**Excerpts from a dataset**
——

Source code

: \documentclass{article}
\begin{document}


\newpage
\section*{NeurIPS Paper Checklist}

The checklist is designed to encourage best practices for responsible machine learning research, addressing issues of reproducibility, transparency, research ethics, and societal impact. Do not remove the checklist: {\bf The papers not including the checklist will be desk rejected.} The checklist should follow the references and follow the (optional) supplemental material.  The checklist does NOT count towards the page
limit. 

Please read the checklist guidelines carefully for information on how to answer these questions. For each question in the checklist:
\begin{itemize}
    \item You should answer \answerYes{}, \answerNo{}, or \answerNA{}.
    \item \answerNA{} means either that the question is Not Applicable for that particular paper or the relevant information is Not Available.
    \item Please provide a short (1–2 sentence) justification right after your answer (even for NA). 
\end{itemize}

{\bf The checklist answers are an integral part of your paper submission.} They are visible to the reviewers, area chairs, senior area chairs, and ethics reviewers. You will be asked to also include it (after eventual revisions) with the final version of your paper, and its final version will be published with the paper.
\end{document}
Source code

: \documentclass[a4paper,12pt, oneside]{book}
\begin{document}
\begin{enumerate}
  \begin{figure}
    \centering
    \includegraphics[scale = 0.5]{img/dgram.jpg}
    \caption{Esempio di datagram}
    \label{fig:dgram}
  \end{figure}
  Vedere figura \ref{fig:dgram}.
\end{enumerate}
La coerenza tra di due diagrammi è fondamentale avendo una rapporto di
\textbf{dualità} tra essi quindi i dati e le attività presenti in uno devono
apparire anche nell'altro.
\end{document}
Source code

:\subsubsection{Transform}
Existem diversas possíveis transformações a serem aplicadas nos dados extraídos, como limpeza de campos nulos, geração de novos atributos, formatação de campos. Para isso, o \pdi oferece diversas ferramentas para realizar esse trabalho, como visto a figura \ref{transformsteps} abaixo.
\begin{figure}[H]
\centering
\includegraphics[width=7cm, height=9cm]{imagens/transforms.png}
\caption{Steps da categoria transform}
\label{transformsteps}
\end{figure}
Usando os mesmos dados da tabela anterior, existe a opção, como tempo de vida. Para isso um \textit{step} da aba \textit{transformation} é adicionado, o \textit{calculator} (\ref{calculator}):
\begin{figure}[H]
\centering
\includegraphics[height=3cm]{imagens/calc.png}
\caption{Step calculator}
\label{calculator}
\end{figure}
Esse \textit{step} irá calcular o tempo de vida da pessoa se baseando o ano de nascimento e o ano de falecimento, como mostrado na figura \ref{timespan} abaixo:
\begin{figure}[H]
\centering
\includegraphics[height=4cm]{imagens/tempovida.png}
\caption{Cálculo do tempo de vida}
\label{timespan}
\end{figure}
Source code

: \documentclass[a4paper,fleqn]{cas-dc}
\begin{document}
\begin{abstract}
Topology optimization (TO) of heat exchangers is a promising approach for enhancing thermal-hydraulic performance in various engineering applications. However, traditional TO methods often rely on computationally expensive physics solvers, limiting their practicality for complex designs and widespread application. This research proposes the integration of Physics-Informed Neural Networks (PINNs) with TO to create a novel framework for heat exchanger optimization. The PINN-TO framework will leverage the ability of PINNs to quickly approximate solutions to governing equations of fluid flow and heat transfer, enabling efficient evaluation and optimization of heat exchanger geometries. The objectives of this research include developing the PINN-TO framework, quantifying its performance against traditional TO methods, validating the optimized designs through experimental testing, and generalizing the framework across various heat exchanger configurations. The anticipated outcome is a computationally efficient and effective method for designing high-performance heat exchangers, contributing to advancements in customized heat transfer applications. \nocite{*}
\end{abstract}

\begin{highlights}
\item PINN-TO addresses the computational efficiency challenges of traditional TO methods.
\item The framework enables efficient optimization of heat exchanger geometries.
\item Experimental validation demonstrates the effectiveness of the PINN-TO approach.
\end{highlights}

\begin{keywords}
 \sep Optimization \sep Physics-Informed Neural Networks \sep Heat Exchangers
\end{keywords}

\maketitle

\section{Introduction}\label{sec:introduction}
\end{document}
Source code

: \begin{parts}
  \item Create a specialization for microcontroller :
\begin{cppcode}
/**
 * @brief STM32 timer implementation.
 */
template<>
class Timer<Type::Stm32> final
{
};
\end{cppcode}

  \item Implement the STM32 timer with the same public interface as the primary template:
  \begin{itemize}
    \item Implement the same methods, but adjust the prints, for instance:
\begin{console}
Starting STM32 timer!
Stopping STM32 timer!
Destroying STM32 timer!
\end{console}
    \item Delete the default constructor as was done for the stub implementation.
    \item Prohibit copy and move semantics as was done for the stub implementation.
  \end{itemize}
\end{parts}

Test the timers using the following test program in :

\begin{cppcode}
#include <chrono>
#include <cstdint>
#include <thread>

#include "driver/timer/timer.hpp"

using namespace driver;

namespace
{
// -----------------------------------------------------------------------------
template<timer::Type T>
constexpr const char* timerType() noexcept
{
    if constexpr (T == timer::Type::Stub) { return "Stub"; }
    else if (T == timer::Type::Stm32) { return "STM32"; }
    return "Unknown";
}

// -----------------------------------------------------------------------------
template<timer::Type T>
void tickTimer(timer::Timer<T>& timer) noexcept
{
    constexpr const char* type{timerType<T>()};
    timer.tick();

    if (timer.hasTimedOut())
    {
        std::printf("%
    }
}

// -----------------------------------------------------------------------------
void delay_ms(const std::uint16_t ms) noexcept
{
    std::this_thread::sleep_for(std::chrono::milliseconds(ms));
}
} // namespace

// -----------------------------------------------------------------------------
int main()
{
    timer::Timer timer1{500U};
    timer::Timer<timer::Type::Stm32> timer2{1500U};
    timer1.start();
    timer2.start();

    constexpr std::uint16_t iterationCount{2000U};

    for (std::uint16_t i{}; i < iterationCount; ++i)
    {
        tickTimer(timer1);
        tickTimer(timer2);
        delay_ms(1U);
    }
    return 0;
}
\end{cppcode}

——

The only acceptable answer is the full set of entries, repeated exactly.

**Exercise solution**
Source code

: \documentclass{article}
\begin{document}


\newpage
\section*{NeurIPS Paper Checklist}

The checklist is designed to encourage best practices for responsible machine learning research, addressing issues of reproducibility, transparency, research ethics, and societal impact. Do not remove the checklist: {\bf The papers not including the checklist will be desk rejected.} The checklist should follow the references and follow the (optional) supplemental material.  The checklist does NOT count towards the page
limit. 

Please read the checklist guidelines carefully for information on how to answer these questions. For each question in the checklist:
\begin{itemize}
    \item You should answer \answerYes{}, \answerNo{}, or \answerNA{}.
    \item \answerNA{} means either that the question is Not Applicable for that particular paper or the relevant information is Not Available.
    \item Please provide a short (1–2 sentence) justification right after your answer (even for NA). 
\end{itemize}

{\bf The checklist answers are an integral part of your paper submission.} They are visible to the reviewers, area chairs, senior area chairs, and ethics reviewers. You will be asked to also include it (after eventual revisions) with the final version of your paper, and its final version will be published with the paper.
\end{document}
Source code

: \documentclass[a4paper,12pt, oneside]{book}
\begin{document}
\begin{enumerate}
  \begin{figure}
    \centering
    \includegraphics[scale = 0.5]{img/dgram.jpg}
    \caption{Esempio di datagram}
    \label{fig:dgram}
  \end{figure}
  Vedere figura \ref{fig:dgram}.
\end{enumerate}
La coerenza tra di due diagrammi è fondamentale avendo una rapporto di
\textbf{dualità} tra essi quindi i dati e le attività presenti in uno devono
apparire anche nell'altro.
\end{document}
Source code

:\subsubsection{Transform}
Existem diversas possíveis transformações a serem aplicadas nos dados extraídos, como limpeza de campos nulos, geração de novos atributos, formatação de campos. Para isso, o \pdi oferece diversas ferramentas para realizar esse trabalho, como visto a figura \ref{transformsteps} abaixo.
\begin{figure}[H]
\centering
\includegraphics[width=7cm, height=9cm]{imagens/transforms.png}
\caption{Steps da categoria transform}
\label{transformsteps}
\end{figure}
Usando os mesmos dados da tabela anterior, existe a opção, como tempo de vida. Para isso um \textit{step} da aba \textit{transformation} é adicionado, o \textit{calculator} (\ref{calculator}):
\begin{figure}[H]
\centering
\includegraphics[height=3cm]{imagens/calc.png}
\caption{Step calculator}
\label{calculator}
\end{figure}
Esse \textit{step} irá calcular o tempo de vida da pessoa se baseando o ano de nascimento e o ano de falecimento, como mostrado na figura \ref{timespan} abaixo:
\begin{figure}[H]
\centering
\includegraphics[height=4cm]{imagens/tempovida.png}
\caption{Cálculo do tempo de vida}
\label{timespan}
\end{figure}
Source code

: \documentclass[a4paper,fleqn]{cas-dc}
\begin{document}
\begin{abstract}
Topology optimization (TO) of heat exchangers is a promising approach for enhancing thermal-hydraulic performance in various engineering applications. However, traditional TO methods often rely on computationally expensive physics solvers, limiting their practicality for complex designs and widespread application. This research proposes the integration of Physics-Informed Neural Networks (PINNs) with TO to create a novel framework for heat exchanger optimization. The PINN-TO framework will leverage the ability of PINNs to quickly approximate solutions to governing equations of fluid flow and heat transfer, enabling efficient evaluation and optimization of heat exchanger geometries. The objectives of this research include developing the PINN-TO framework, quantifying its performance against traditional TO methods, validating the optimized designs through experimental testing, and generalizing the framework across various heat exchanger configurations. The anticipated outcome is a computationally efficient and effective method for designing high-performance heat exchangers, contributing to advancements in customized heat transfer applications. \nocite{*}
\end{abstract}

\begin{highlights}
\item PINN-TO addresses the computational efficiency challenges of traditional TO methods.
\item The framework enables efficient optimization of heat exchanger geometries.
\item Experimental validation demonstrates the effectiveness of the PINN-TO approach.
\end{highlights}

\begin{keywords}
 \sep Optimization \sep Physics-Informed Neural Networks \sep Heat Exchangers
\end{keywords}

\maketitle

\section{Introduction}\label{sec:introduction}
\end{document}
Source code

: \begin{parts}
  \item Create a specialization for microcontroller :
\begin{cppcode}
/**
 * @brief STM32 timer implementation.
 */
template<>
class Timer<Type::Stm32> final
{
};
\end{cppcode}

  \item Implement the STM32 timer with the same public interface as the primary template:
  \begin{itemize}
    \item Implement the same methods, but adjust the prints, for instance:
\begin{console}
Starting STM32 timer!
Stopping STM32 timer!
Destroying STM32 timer!
\end{console}
    \item Delete the default constructor as was done for the stub implementation.
    \item Prohibit copy and move semantics as was done for the stub implementation.
  \end{itemize}
\end{parts}

Test the timers using the following test program in :

\begin{cppcode}
#include <chrono>
#include <cstdint>
#include <thread>

#include "driver/timer/timer.hpp"

using namespace driver;

namespace
{
// -----------------------------------------------------------------------------
template<timer::Type T>
constexpr const char* timerType() noexcept
{
    if constexpr (T == timer::Type::Stub) { return "Stub"; }
    else if (T == timer::Type::Stm32) { return "STM32"; }
    return "Unknown";
}

// -----------------------------------------------------------------------------
template<timer::Type T>
void tickTimer(timer::Timer<T>& timer) noexcept
{
    constexpr const char* type{timerType<T>()};
    timer.tick();

    if (timer.hasTimedOut())
    {
        std::printf("%
    }
}

// -----------------------------------------------------------------------------
void delay_ms(const std::uint16_t ms) noexcept
{
    std::this_thread::sleep_for(std::chrono::milliseconds(ms));
}
} // namespace

// -----------------------------------------------------------------------------
int main()
{
    timer::Timer timer1{500U};
    timer::Timer<timer::Type::Stm32> timer2{1500U};
    timer1.start();
    timer2.start();

    constexpr std::uint16_t iterationCount{2000U};

    for (std::uint16_t i{}; i < iterationCount; ++i)
    {
        tickTimer(timer1);
        tickTimer(timer2);
        delay_ms(1U);
    }
    return 0;
}
\end{cppcode}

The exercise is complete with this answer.